Don’t Take It Personal…
We’ve all found ourselves taking something a little too personally and struggling to let it go. In most cases, we talk ourselves back to reality and keep it moving.
Most of us have also encountered someone who lives in a constant state of offense. They take everything personally, which makes it uncomfortable or awkward for you to spend a lot of time with them. It’s become somewhat of a personality trait.
Why is that? Why are some people wired differently? What causes some people to take every little thing personally?
The Bad Habit of Being Offended by Everything from exploringyourmind.com breaks it down perfectly:
The feeling of being offended happens when you think that other people are treating you disrespectfully. It could also happen if they don’t acknowledge you or what you do.
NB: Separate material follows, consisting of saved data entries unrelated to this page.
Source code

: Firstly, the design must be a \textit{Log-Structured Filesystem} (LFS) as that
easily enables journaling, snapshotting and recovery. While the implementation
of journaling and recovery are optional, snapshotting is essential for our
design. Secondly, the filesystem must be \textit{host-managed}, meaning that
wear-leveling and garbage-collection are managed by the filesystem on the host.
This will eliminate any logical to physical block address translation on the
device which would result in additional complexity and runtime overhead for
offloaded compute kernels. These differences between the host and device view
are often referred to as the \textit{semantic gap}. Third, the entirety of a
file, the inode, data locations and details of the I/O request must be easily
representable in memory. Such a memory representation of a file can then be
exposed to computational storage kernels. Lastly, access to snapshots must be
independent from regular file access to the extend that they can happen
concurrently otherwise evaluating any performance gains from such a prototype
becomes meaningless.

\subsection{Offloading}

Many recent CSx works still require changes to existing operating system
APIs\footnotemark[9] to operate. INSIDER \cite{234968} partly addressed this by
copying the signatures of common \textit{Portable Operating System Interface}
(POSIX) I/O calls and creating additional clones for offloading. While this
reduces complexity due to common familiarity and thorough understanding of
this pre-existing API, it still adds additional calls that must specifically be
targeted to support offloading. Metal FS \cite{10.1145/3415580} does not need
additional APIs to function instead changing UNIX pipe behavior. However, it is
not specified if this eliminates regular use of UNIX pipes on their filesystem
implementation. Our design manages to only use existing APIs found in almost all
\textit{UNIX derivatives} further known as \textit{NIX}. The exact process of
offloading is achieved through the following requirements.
- A feeling of inferiority. When you don’t have good self-esteem or a strong sense of self that might lead you to be offended by everything. It’s like everyone else is constantly trying to remind you that you’re inferior. But it’s really your complex about it that makes you feel that way.
- Rigid thinking. This has to do with people who think there’s only one way to do or say things. When someone breaks away from that pattern, they feel like there’s no order and they get offended. They’re usually also very sensitive about any criticism of their beliefs.
- Egocentrism. Making your ego too important turns you a little paranoid. You start thinking everything revolves around you and that other people are always talking about you, looking at you, or pointing at you.
It’s best to be careful about topics like religion, sexuality, and politics. They’re all things that can bring out the most sensitive sides in people, even if they’re not the type of person who’s offended by everything.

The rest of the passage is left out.